◆ Problem to work on
The answer must be every line of the records below that holds the word "windows".

◆ The data

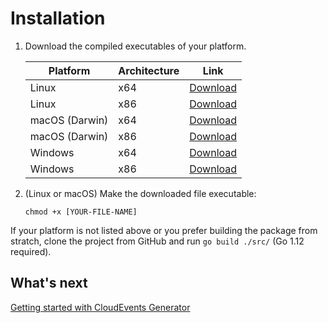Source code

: # Installation

1. Download the compiled executables of your platform.

    | Platform     | Architecture | Link     | 
    |--------------|--------------|----------|
    | Linux | x64 | [Download](https://github.com/michaelawyu/cloud-events-generator/raw/master/bin/cloud-events-generator-linux-amd64) |
    | Linux | x86 | [Download](https://github.com/michaelawyu/cloud-events-generator/raw/master/bin/cloud-events-generator-linux-386) |
    | macOS (Darwin) | x64 | [Download](https://github.com/michaelawyu/cloud-events-generator/raw/master/bin/cloud-events-generator-darwin-amd64) |
    | macOS (Darwin) | x86 | [Download](https://github.com/michaelawyu/cloud-events-generator/raw/master/bin/cloud-events-generator-darwin-386) |
    | Windows | x64 | [Download](https://github.com/michaelawyu/cloud-events-generator/raw/master/bin/cloud-events-generator-windows-amd64) |
    | Windows | x86 | [Download](https://github.com/michaelawyu/cloud-events-generator/raw/master/bin/cloud-events-generator-windows-amd64) |

2. (Linux or macOS) Make the downloaded file executable:

    ```
    chmod +x [YOUR-FILE-NAME]
    ```

If your platform is not listed above or you prefer building the package from
stratch, clone the project from GitHub and run `go build ./src/` (Go 1.12 required).

## What's next

[Getting started with CloudEvents Generator](/cloud-events-generator/getting_started)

◆ Solution to this exercise
    | Windows | x64 | [Download](https://github.com/michaelawyu/cloud-events-generator/raw/master/bin/cloud-events-generator-windows-amd64) |
    | Windows | x86 | [Download](https://github.com/michaelawyu/cloud-events-generator/raw/master/bin/cloud-events-generator-windows-amd64) |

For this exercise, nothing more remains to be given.